|Mayon Volcano Bulletin 30|
|Tuesday, 12 January 2010 10:28|
Six (6) volcanic earthquakes and seventeen (17) rockfall events related to the detachment of lava fragments at the volcano’s upper slopes were detected by Mayon Volcano’s (13.2576 N, 123.6856 E) seismic monitoring network during the past 24 hours. Weak to moderate emission of white steam at the summit crater was seen during cloud breaks yesterday and early this morning. Pale crater glow was still observed last night. Yesterday’s measurement of Sulfur Dioxide (SO2) emission rate yielded an average of 820 tons/day. Results of ground deformation measurements at Buang and Lidong precise leveling lines showed deflationary trend compared to 02 December 2009 survey.

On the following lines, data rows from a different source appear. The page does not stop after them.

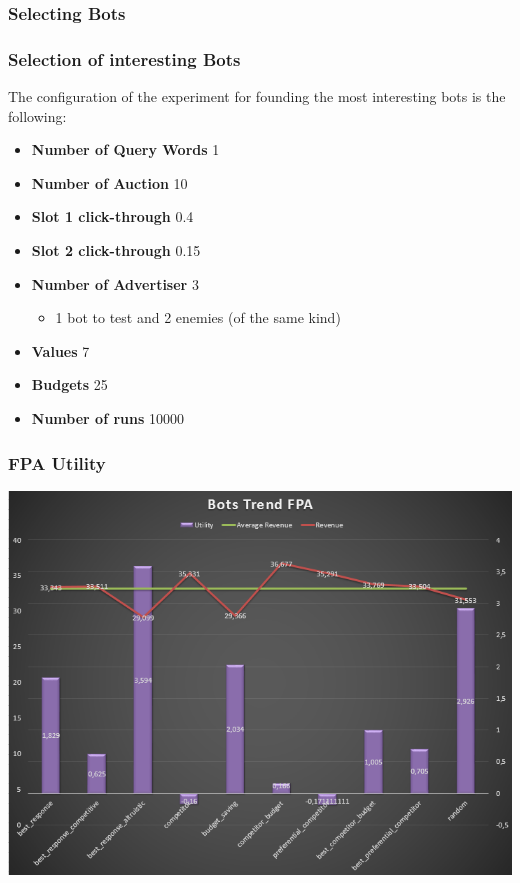 \documentclass{beamer}
\begin{document}
\subsubsection{Selecting Bots}
\begin{frame}
\frametitle{Selection of interesting Bots}
The configuration of the experiment for founding the most interesting bots is the following:
\begin{itemize}
\item \textbf{Number of Query Words} 1
\item \textbf{Number of Auction} 10
\item \textbf{Slot 1 click-through } 0.4
\item \textbf{Slot 2 click-through } 0.15
\item \textbf{Number of Advertiser} 3
\begin{itemize}
\item 1 bot to test and 2 enemies (of the same kind)
\end{itemize}
\item \textbf{Values} 7
\item \textbf{Budgets}  25
\item \textbf{Number of runs } 10000
\end{itemize}
\end{frame}

\begin{frame}
\frametitle{FPA Utility}
\begin{center}\includegraphics[scale=0.46]{img/Auctions/FPA_all_Utility.PNG} 
\end{center}
\end{frame}
\end{document}
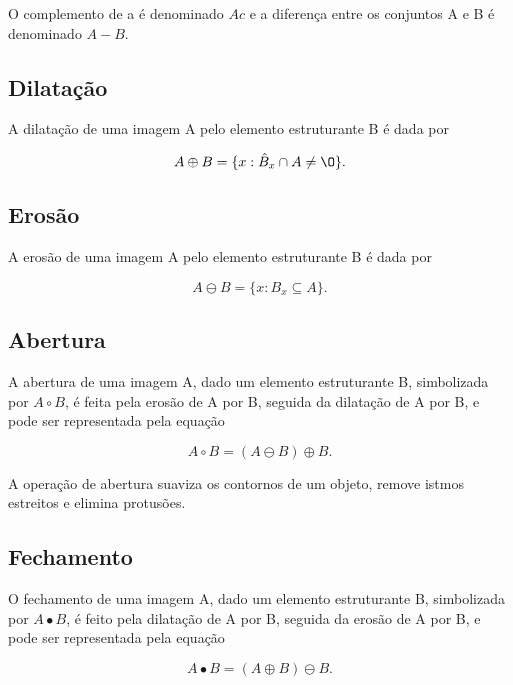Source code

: O complemento de a é denominado $Ac$ e a diferença entre os conjuntos A e B é denominado $A-B.$

\subsection{Dilatação}
\label{sec:dilatacao}

A dilatação de uma imagem A pelo elemento estruturante B é dada por

\begin{displaymath}
A \oplus B = \{x : {\hat{B}}_x \cap A \neq \O \}. 
\end{displaymath}

\subsection{Erosão}
\label{sec:erosao}

A erosão de uma imagem A pelo elemento estruturante B é dada por

\begin{displaymath}
A \ominus B = \{ x : B_x \subseteq A \}. 
\end{displaymath}


\subsection{Abertura}
\label{sec:abertura}

A abertura de uma imagem A, dado um elemento estruturante B, simbolizada por $A \circ B$, é feita pela erosão de A por B, seguida da dilatação de A por B, e pode ser representada pela equação

\begin{displaymath}
A \circ B = (A \ominus B)\oplus B. 
\end{displaymath}

A operação de abertura suaviza os contornos de um objeto, remove istmos estreitos e elimina protusões.\cite{gonzalez1977digital}

\subsection{Fechamento}
\label{sec:fechamento}

O fechamento de uma imagem A, dado um elemento estruturante B, simbolizada por $A \bullet B$, é feito pela dilatação de A por B, seguida da erosão de A por B, e pode ser representada pela equação

\begin{displaymath}
A \bullet B = (A \oplus B)\ominus B. 
\end{displaymath}

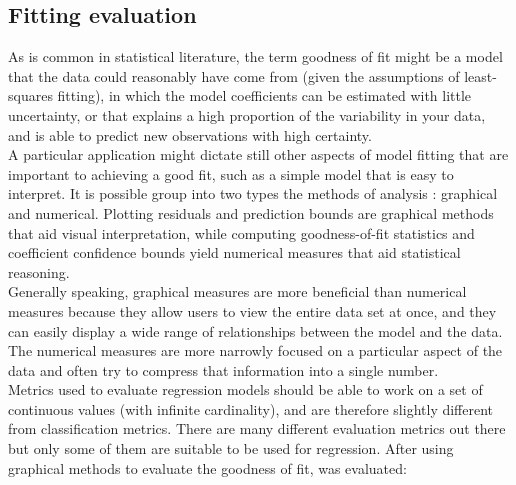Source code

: \subsection{Fitting evaluation}
\label{sec:fiteval}
As is common in statistical literature, the term goodness of fit might be a model that the data could reasonably have come from (given the assumptions of least-squares fitting), in which the model coefficients can be estimated with little uncertainty, or that explains a high proportion of the variability in your data, and is able to predict new observations with high certainty. \\

\noindent A particular application might dictate still other aspects of model fitting that are important to achieving a good fit, such as a simple model that is easy to interpret. It is possible group into two types the methods of analysis \cite[]{Evaluati10:online}: graphical and numerical. Plotting residuals and prediction bounds are graphical methods that aid visual interpretation, while computing goodness-of-fit statistics and coefficient confidence bounds yield numerical measures that aid statistical reasoning.\\

\noindent Generally speaking, graphical measures are more beneficial than numerical measures because they allow users to view the entire data set at once, and they can easily display a wide range of relationships between the model and the data. The numerical measures are more narrowly focused on a particular aspect of the data and often try to compress that information into a single number. \\

\noindent Metrics used to evaluate regression models should be able to work on a set of continuous values (with infinite cardinality), and are therefore slightly different from classification metrics. There are many different evaluation metrics out there but only some of them are suitable to be used for regression. After using graphical methods to evaluate the goodness of fit, was evaluated:

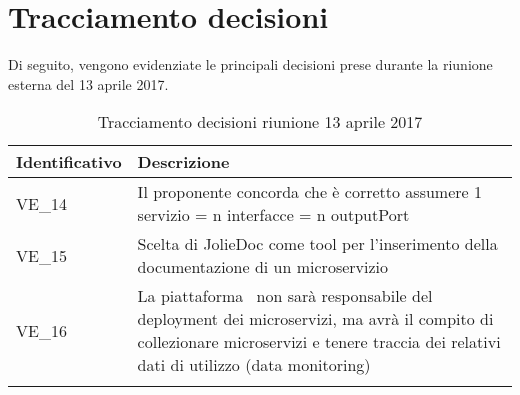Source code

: \section{Tracciamento decisioni}
Di seguito, vengono evidenziate le principali decisioni prese durante la riunione esterna del 13 aprile 2017.

\begin{longtable}{|>{\centering\arraybackslash}p{4cm}|>{\centering\arraybackslash}p{9cm}|}
	\hline \rowcolor{Gray}
	\textbf{Identificativo} & \textbf{Descrizione}\\
	\hline
	\endhead
			VE\_14	&  Il proponente concorda che è corretto assumere 1 servizio = n interfacce = n outputPort \\
			\hline
			VE\_15 &  Scelta di JolieDoc come tool per l'inserimento della documentazione di un microservizio \\
			\hline
			VE\_16 & La piattaforma \progetto\ non sarà responsabile del deployment dei microservizi, ma avrà il compito di collezionare microservizi e tenere traccia dei relativi dati di utilizzo (data monitoring) \\
			\hline
		\caption{Tracciamento decisioni riunione 13 aprile 2017}
\end{longtable}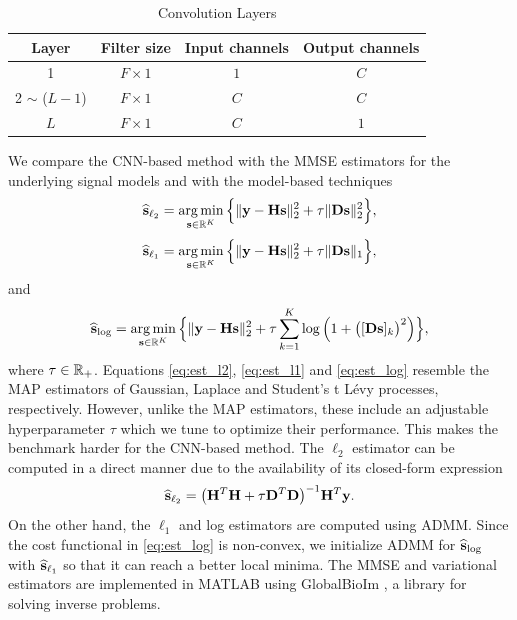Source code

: \documentclass[journal]{IEEEtran}
\begin{document}
\begin{table}[t]
\caption{Convolution Layers}
\label{table:conv_layers}
\setlength{\tabcolsep}{3pt}
\renewcommand{\arraystretch}{1.5}
\centering
\begin{tabular}[c]{c| c | c | c}
\hline \hline
Layer  & Filter size & {Input channels} & Output channels  \\ \hline
1 & $F \times 1$ & $1$ & $C$ \\
2 $\sim$ ($L-1$) & $F \times 1$ & $C$ & $C$  \\
$L$ & $F \times 1$ & $C$ & $1$  \\ \hline \hline
\end{tabular}
\end{table}

We compare the CNN-based method with the MMSE estimators for the underlying signal models and with the model-based techniques
\begin{equation}\label{eq:est_l2}
    \widehat{{\bf{s}}}_{\ell_2} = \operatorname*{arg\,min}_{{\bf{s}} \in \mathbb{R}^K} \Big\{\|{\bf{y}} - {\bf{H}} {\bf{s}}\|_{2}^{2} + \tau \|{\bf{D}} {\bf{s}}\|_{2}^{2} \Big\},
\end{equation}
\begin{equation}\label{eq:est_l1}
    \widehat{{\bf{s}}}_{\ell_1} = \operatorname*{arg\,min}_{{\bf{s}} \in \mathbb{R}^K} \Big\{\|{\bf{y}} - {\bf{H}} {\bf{s}}\|_{2}^{2} + \tau \|{\bf{D}} {\bf{s}}\|_{1} \Big\},
\end{equation}
and
\begin{equation}\label{eq:est_log}
    \widehat{{\bf{s}}}_{\text{log}} = \operatorname*{arg\,min}_{{\bf{s}} \in \mathbb{R}^K} \Big\{\|{\bf{y}} - {\bf{H}} {\bf{s}}\|_{2}^{2} + \tau \sum_{k=1}^{K} \log \Big(1 + \big([{\bf{D}} {\bf{s}}]_k\big)^{2}\Big) \Big\},
\end{equation}
where $\tau \in \mathbb{R}_{+}$. Equations \eqref{eq:est_l2}, \eqref{eq:est_l1} and \eqref{eq:est_log} resemble the MAP estimators of Gaussian, Laplace and Student's t L\'{e}vy processes, respectively. However, unlike the MAP estimators, these include an adjustable hyperparameter $\tau$ which we tune to optimize their performance. This makes the benchmark harder for the CNN-based method. The $\ell_2$ estimator can be computed in a direct manner due to the availability of its closed-form expression
\begin{equation}
    \widehat{{\bf{s}}}_{\ell_2} = \big({\bf{H}}^{T} {\bf{H}} + \tau {\bf{D}}^{T} {\bf{D}} \big)^{-1} {\bf{H}}^{T} {\bf{y}}.
\end{equation}
On the other hand, the $\ell_1$ and log estimators are computed using ADMM. Since the cost functional in \eqref{eq:est_log} is non-convex, we initialize ADMM for $\widehat{{\bf{s}}}_{\text{log}}$ with $\widehat{{\bf{s}}}_{\ell_1}$ so that it can reach a better local minima. The MMSE and variational estimators are implemented in MATLAB using GlobalBioIm \cite{soubies2019pocket}, a library for solving inverse problems.
\end{document}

Alert Level 3 is still in effect over Mayon Volcano. PHIVOLCS-DOST reminds the public that that the 6-km radius Permanent Danger Zone and the 7-km Extended Danger Zone on the southeast flank of the volcano should be free from human activity because of sudden explosions that may generate hazardous volcanic flows. People residing close to these danger areas are also advised to observe precautions associated with post-eruption activity, such as rockfalls, pyroclastic flows, and ash fallout which can also occur anytime due to instabilities of lava deposited on steep slopes. Active river channels and those perennially identified as lahar prone in the southern sector should also be avoided especially during bad weather conditions or when there is heavy and prolonged rainfall. Civil aviation authorities must advise pilots to avoid flying close to the volcano’s summit as ejected ash and volcanic fragments from sudden explosions may pose hazards to aircrafts. PHIVOLCS-DOST is closely monitoring Mayon Volcano’s activity and any new significant development will be immediately posted to all concerned.